Desde o declínio do Império Romano que os piratas Norte Africanos, conhecidos como piratas da Barbária, termo derivado da designação dada pelos romanos ao troço Ocidental da costa do Magrebe, atacavam navios mercantes e povoações costeiras mal defendidas, de forma indiferenciada, e buscando apenas o saque que daí obtinham.

A partir do século XII a actividade dos piratas da Barbária ganha outros contornos, já que passa a integrar-se no contexto da guerra entre muçulmanos e cristãos, com o início dos ataques aos navios que transportam os cruzados para a Palestina e ataques às próprias povoações costeiras que lhes dão apoio.

Esta alteração legitima a sua actividade perante as autoridades do Norte de Africa e os piratas passam a ser considerados como corsários.

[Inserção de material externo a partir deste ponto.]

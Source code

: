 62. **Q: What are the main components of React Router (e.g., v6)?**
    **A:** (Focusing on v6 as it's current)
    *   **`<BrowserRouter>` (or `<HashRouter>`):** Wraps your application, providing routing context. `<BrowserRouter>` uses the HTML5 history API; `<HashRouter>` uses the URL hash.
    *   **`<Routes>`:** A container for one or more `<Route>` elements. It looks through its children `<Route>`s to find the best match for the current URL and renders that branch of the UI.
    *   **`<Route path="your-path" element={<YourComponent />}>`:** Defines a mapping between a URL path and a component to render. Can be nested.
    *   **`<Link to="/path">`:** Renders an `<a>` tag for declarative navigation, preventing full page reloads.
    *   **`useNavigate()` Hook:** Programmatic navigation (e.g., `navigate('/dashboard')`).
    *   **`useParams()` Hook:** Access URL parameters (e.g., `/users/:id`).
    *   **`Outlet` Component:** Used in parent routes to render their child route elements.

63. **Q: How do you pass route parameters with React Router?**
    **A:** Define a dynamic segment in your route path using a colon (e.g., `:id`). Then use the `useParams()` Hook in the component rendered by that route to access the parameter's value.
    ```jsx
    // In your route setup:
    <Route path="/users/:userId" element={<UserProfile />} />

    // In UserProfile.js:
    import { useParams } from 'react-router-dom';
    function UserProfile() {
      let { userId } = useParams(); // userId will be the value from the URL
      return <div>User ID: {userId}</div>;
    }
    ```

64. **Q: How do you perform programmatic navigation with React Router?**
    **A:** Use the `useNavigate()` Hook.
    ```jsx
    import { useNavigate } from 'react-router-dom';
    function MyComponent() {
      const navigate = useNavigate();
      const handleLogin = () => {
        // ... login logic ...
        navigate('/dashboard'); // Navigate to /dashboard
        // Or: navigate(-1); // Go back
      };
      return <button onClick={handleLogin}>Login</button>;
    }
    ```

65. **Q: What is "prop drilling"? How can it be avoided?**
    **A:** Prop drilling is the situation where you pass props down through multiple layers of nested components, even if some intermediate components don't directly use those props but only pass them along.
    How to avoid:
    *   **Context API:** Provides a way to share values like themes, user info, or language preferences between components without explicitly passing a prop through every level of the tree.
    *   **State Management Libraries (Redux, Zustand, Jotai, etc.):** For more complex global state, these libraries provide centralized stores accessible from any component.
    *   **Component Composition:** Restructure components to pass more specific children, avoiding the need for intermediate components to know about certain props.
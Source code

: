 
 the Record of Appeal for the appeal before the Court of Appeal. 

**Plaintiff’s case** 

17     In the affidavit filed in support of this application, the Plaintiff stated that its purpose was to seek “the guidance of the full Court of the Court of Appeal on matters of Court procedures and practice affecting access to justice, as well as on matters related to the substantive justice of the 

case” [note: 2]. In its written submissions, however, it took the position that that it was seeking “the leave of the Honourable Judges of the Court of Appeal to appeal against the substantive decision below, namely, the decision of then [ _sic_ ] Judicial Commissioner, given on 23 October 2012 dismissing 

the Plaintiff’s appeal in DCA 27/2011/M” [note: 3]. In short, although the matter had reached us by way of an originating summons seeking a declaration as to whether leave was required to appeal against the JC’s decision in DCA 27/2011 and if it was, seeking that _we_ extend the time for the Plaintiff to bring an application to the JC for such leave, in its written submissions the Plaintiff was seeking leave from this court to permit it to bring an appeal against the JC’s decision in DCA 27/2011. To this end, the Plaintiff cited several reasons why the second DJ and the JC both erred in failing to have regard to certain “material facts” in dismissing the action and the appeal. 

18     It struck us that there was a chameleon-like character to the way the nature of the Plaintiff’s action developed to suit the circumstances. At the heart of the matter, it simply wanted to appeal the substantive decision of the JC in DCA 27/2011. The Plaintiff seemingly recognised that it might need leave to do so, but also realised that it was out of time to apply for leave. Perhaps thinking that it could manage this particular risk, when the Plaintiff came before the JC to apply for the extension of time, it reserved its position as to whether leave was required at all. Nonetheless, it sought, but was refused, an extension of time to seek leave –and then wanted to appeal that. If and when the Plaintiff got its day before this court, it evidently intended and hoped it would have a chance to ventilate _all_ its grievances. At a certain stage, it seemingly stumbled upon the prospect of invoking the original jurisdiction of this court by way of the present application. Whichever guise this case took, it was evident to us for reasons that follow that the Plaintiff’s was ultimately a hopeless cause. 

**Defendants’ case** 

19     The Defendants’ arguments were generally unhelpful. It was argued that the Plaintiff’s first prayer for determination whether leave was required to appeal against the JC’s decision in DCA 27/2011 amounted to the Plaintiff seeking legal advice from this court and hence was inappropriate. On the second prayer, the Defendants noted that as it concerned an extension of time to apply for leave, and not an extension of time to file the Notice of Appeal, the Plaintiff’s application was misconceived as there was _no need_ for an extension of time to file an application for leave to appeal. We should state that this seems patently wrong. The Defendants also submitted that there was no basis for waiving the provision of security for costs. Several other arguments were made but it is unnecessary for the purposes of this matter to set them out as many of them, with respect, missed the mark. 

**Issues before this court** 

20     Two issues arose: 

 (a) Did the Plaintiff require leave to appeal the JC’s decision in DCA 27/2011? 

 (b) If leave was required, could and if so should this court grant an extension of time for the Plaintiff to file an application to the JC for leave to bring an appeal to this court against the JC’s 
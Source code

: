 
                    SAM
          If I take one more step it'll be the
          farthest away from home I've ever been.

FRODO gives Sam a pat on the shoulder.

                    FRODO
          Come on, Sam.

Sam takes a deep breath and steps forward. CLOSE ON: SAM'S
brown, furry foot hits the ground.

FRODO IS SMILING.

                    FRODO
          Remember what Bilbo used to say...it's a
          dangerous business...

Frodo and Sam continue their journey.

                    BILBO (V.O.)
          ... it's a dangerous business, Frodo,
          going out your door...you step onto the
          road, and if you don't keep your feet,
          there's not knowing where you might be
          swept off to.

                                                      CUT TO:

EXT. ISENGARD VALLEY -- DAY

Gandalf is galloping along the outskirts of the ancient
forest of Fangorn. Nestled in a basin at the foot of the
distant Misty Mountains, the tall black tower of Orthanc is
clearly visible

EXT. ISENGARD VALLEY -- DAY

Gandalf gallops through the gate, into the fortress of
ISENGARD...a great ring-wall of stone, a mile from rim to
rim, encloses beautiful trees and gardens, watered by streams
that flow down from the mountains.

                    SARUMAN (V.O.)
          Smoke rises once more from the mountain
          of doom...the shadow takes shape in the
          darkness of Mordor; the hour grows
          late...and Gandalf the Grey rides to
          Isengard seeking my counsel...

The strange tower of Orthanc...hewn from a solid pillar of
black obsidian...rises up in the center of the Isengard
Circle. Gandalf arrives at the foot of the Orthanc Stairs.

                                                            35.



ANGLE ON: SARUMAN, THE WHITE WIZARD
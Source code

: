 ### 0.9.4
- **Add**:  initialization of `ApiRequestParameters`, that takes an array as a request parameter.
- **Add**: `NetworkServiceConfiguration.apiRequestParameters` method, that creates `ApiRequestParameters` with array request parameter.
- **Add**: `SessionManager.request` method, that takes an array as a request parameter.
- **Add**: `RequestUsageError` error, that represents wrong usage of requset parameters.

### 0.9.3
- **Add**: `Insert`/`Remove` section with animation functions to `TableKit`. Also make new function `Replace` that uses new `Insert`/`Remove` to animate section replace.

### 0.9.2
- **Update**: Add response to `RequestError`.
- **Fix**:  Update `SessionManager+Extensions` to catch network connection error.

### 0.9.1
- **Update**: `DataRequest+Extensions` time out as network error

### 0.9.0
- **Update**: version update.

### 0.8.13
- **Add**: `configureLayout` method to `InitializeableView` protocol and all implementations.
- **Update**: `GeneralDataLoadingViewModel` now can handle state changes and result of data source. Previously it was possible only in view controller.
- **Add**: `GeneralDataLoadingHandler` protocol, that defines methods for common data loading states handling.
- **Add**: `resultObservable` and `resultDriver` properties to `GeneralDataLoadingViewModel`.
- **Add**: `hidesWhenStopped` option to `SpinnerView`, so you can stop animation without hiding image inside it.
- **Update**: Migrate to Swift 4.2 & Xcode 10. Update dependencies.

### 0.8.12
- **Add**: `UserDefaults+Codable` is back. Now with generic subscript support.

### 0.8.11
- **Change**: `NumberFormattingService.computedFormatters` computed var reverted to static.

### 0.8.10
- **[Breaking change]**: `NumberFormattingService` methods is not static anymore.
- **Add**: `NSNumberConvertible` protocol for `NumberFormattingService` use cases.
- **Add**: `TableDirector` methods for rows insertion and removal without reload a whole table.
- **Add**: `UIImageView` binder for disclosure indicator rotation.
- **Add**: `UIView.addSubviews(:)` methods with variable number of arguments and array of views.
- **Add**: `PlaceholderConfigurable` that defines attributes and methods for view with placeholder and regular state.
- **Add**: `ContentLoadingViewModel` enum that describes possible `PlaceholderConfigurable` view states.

As conquistas cristãs no século XIII no Al-Andalus e os êxodos de populações que se lhes seguiram, concretamente nos séculos XV e XVII, com a conquista do Reino de Granada, o estabelecimento da inquisição e a expulsão dos mouriscos, são a principal fonte de recrutamento para a actividade corsária ou corso.

De facto, a guerra aos cristãos levada a cabo pelos Andaluses acaba por se transferir para o mar, estabelecendo-se muitos dos expulsos em núcleos costeiros de Marrocos, que se tornam autênticos “ninhos” de corsários que atacam permanentemente os navios e as costas da Ibéria.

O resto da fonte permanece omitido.